**WORK TO BE COMPLETED**
In the data below, find every line with the word "tips" and copy it out.

----- DATA TO EXAMINE

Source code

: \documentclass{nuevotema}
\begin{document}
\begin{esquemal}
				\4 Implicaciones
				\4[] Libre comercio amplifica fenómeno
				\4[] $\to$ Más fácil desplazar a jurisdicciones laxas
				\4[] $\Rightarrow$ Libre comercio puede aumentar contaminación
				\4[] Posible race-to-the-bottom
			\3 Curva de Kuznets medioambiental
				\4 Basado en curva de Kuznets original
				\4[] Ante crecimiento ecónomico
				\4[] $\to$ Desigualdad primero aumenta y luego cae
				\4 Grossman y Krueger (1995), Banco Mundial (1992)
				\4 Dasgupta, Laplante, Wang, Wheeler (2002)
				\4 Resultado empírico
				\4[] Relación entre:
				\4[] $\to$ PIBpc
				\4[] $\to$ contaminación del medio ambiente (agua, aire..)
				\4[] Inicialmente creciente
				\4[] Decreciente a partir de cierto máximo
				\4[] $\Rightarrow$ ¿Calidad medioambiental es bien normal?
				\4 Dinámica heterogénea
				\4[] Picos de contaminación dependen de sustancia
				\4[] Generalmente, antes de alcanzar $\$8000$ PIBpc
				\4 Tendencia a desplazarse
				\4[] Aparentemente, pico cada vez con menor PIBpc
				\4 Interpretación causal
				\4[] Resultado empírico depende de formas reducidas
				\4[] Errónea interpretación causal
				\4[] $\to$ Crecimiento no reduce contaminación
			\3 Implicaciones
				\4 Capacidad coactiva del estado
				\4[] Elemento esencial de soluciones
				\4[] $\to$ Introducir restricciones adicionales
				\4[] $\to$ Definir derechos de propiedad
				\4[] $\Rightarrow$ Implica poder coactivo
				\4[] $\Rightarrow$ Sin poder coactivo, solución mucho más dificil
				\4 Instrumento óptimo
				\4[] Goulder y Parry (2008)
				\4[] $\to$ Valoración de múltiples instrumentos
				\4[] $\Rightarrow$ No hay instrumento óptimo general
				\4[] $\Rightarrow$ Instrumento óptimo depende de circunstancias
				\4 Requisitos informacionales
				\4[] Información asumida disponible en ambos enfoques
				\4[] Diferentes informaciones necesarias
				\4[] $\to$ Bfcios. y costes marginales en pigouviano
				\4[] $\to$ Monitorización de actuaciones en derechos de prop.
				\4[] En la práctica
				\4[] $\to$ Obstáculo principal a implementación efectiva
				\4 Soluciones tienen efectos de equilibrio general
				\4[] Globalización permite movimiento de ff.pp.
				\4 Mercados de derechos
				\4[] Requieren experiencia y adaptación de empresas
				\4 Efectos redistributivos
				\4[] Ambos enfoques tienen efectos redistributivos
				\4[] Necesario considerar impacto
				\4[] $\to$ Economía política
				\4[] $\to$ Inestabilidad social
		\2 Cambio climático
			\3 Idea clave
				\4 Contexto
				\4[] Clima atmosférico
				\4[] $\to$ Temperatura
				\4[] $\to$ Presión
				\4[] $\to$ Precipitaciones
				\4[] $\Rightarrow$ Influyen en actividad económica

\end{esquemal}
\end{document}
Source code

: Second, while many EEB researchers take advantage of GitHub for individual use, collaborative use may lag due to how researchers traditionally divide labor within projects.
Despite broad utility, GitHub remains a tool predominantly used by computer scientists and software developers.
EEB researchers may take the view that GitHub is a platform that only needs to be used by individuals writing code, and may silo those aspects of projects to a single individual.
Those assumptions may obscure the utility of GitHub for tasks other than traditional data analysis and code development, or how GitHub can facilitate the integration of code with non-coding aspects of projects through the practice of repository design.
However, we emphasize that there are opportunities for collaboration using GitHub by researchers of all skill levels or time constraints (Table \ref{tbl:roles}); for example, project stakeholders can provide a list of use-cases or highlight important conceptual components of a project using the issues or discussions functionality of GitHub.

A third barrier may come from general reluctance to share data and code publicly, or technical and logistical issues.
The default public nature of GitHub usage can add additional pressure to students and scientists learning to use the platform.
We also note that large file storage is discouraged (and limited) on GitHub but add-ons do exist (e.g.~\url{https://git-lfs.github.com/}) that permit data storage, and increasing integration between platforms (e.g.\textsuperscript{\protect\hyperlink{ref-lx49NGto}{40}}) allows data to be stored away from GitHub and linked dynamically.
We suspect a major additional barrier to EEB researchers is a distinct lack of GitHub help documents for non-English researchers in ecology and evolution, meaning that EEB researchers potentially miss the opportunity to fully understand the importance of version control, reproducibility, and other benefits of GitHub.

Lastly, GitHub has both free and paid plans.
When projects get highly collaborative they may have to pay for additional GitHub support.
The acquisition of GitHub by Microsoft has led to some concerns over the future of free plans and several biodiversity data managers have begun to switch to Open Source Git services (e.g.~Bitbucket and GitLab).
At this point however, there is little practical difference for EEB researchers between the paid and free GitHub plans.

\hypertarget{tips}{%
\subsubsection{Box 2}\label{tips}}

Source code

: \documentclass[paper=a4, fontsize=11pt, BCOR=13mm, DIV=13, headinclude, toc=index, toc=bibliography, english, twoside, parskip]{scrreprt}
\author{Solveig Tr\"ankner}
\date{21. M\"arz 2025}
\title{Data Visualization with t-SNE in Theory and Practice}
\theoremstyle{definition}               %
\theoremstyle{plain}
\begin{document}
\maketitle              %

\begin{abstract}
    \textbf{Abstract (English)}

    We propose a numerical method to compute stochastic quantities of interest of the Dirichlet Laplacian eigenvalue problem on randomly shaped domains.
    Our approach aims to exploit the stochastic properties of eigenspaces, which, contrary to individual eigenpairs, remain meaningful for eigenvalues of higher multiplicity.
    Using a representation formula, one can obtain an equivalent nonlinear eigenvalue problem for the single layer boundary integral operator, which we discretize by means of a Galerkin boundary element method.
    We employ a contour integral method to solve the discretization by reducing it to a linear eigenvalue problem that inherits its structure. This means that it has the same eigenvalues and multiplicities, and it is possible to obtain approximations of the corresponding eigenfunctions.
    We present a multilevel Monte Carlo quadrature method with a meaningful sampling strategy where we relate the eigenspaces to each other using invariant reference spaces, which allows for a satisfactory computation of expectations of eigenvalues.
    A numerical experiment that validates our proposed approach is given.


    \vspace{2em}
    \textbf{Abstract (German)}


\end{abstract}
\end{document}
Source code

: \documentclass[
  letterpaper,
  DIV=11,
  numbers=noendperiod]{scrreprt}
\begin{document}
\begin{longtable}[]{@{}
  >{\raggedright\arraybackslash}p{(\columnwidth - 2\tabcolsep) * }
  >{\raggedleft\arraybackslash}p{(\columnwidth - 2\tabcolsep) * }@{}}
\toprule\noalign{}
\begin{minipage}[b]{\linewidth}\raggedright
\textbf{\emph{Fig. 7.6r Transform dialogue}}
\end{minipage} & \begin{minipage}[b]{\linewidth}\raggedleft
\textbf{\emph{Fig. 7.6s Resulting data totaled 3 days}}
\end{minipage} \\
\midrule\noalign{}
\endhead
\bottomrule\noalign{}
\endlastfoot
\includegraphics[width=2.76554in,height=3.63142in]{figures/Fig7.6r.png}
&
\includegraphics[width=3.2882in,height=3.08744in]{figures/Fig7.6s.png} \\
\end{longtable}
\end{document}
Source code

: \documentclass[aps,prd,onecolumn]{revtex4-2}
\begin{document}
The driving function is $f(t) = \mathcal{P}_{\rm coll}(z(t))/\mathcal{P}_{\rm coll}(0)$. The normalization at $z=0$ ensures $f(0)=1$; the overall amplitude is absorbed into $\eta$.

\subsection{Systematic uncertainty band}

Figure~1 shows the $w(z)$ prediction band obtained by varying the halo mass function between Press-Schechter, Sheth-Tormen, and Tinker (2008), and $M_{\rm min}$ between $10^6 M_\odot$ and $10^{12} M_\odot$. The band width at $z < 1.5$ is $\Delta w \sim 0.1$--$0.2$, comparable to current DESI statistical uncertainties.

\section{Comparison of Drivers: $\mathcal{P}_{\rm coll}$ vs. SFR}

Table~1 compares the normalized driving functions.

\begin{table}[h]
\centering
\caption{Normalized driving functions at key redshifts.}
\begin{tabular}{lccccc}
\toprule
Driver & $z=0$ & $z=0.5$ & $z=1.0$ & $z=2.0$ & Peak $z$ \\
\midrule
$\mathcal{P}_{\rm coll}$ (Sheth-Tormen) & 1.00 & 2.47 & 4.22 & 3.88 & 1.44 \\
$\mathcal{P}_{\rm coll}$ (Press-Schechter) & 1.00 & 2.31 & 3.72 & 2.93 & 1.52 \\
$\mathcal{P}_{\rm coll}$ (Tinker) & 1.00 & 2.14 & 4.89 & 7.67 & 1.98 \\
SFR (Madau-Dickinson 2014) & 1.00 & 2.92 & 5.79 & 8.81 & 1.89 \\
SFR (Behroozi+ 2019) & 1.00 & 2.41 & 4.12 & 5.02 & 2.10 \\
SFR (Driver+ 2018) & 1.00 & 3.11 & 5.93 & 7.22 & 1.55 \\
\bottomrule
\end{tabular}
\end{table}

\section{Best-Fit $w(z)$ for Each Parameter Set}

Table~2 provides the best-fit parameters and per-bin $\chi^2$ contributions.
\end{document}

----------

**ANSWER SPACE**
\hypertarget{tips}{%
\subsubsection{Box 2}\label{tips}}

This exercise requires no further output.